**Input for this task:**
[Start of section]

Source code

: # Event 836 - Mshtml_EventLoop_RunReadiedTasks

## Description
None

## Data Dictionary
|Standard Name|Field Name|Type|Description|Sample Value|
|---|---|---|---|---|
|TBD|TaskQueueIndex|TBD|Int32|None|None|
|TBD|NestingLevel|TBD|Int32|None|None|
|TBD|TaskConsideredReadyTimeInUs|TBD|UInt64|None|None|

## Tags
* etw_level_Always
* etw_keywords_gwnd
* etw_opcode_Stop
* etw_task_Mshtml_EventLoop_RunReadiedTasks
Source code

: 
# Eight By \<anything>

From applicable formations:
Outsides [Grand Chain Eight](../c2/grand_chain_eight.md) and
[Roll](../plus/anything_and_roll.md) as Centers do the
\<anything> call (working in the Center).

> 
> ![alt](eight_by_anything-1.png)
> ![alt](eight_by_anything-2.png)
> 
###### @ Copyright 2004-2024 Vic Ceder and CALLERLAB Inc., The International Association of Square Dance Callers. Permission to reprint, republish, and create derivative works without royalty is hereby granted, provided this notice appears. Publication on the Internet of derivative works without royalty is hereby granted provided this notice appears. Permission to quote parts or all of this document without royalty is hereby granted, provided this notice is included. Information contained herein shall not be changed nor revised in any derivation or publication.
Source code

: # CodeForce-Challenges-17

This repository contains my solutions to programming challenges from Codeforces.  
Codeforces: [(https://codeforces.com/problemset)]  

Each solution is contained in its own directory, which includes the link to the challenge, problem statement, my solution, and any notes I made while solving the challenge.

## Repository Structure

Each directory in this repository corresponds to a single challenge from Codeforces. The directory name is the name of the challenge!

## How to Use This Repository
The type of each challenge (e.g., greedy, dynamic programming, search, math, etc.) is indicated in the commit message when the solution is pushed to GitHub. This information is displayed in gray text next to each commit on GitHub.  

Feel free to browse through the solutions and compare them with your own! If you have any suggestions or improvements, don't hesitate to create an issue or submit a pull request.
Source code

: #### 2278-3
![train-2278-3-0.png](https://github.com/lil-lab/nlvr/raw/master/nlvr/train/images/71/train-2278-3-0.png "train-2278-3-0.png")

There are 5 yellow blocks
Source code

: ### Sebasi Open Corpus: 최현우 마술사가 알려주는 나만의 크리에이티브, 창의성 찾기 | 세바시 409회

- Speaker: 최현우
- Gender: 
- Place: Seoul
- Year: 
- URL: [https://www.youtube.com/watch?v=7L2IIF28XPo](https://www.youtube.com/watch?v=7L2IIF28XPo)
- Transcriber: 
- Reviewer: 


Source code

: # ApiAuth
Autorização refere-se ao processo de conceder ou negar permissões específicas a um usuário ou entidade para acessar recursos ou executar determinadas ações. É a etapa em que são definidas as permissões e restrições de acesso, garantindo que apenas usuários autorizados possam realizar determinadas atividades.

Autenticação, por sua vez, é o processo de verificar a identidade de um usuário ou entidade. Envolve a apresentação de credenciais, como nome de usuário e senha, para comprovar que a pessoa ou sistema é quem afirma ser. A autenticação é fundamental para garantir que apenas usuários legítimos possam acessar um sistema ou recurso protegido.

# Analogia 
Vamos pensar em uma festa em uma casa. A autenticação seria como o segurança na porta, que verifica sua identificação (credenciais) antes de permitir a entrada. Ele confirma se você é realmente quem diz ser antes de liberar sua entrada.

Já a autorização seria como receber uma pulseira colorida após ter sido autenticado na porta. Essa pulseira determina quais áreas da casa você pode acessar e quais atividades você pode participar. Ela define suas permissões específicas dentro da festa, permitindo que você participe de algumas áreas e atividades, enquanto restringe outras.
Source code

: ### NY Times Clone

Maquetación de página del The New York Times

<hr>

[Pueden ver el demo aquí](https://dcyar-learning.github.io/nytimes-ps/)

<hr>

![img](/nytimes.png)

[End of section]

**Problem description:**
Each line above must be returned exactly as written.

**Answer to the exercise:**
Source code

: # Event 836 - Mshtml_EventLoop_RunReadiedTasks

## Description
None

## Data Dictionary
|Standard Name|Field Name|Type|Description|Sample Value|
|---|---|---|---|---|
|TBD|TaskQueueIndex|TBD|Int32|None|None|
|TBD|NestingLevel|TBD|Int32|None|None|
|TBD|TaskConsideredReadyTimeInUs|TBD|UInt64|None|None|

## Tags
* etw_level_Always
* etw_keywords_gwnd
* etw_opcode_Stop
* etw_task_Mshtml_EventLoop_RunReadiedTasks
Source code

: 
# Eight By \<anything>

From applicable formations:
Outsides [Grand Chain Eight](../c2/grand_chain_eight.md) and
[Roll](../plus/anything_and_roll.md) as Centers do the
\<anything> call (working in the Center).

> 
> ![alt](eight_by_anything-1.png)
> ![alt](eight_by_anything-2.png)
> 
###### @ Copyright 2004-2024 Vic Ceder and CALLERLAB Inc., The International Association of Square Dance Callers. Permission to reprint, republish, and create derivative works without royalty is hereby granted, provided this notice appears. Publication on the Internet of derivative works without royalty is hereby granted provided this notice appears. Permission to quote parts or all of this document without royalty is hereby granted, provided this notice is included. Information contained herein shall not be changed nor revised in any derivation or publication.
Source code

: # CodeForce-Challenges-17

This repository contains my solutions to programming challenges from Codeforces.  
Codeforces: [(https://codeforces.com/problemset)]  

Each solution is contained in its own directory, which includes the link to the challenge, problem statement, my solution, and any notes I made while solving the challenge.

## Repository Structure

Each directory in this repository corresponds to a single challenge from Codeforces. The directory name is the name of the challenge!

## How to Use This Repository
The type of each challenge (e.g., greedy, dynamic programming, search, math, etc.) is indicated in the commit message when the solution is pushed to GitHub. This information is displayed in gray text next to each commit on GitHub.  

Feel free to browse through the solutions and compare them with your own! If you have any suggestions or improvements, don't hesitate to create an issue or submit a pull request.
Source code

: #### 2278-3
![train-2278-3-0.png](https://github.com/lil-lab/nlvr/raw/master/nlvr/train/images/71/train-2278-3-0.png "train-2278-3-0.png")

There are 5 yellow blocks
Source code

: ### Sebasi Open Corpus: 최현우 마술사가 알려주는 나만의 크리에이티브, 창의성 찾기 | 세바시 409회

- Speaker: 최현우
- Gender: 
- Place: Seoul
- Year: 
- URL: [https://www.youtube.com/watch?v=7L2IIF28XPo](https://www.youtube.com/watch?v=7L2IIF28XPo)
- Transcriber: 
- Reviewer: 


Source code

: # ApiAuth
Autorização refere-se ao processo de conceder ou negar permissões específicas a um usuário ou entidade para acessar recursos ou executar determinadas ações. É a etapa em que são definidas as permissões e restrições de acesso, garantindo que apenas usuários autorizados possam realizar determinadas atividades.

Autenticação, por sua vez, é o processo de verificar a identidade de um usuário ou entidade. Envolve a apresentação de credenciais, como nome de usuário e senha, para comprovar que a pessoa ou sistema é quem afirma ser. A autenticação é fundamental para garantir que apenas usuários legítimos possam acessar um sistema ou recurso protegido.

# Analogia 
Vamos pensar em uma festa em uma casa. A autenticação seria como o segurança na porta, que verifica sua identificação (credenciais) antes de permitir a entrada. Ele confirma se você é realmente quem diz ser antes de liberar sua entrada.

Já a autorização seria como receber uma pulseira colorida após ter sido autenticado na porta. Essa pulseira determina quais áreas da casa você pode acessar e quais atividades você pode participar. Ela define suas permissões específicas dentro da festa, permitindo que você participe de algumas áreas e atividades, enquanto restringe outras.
Source code

: ### NY Times Clone

Maquetación de página del The New York Times

<hr>

[Pueden ver el demo aquí](https://dcyar-learning.github.io/nytimes-ps/)

<hr>

![img](/nytimes.png)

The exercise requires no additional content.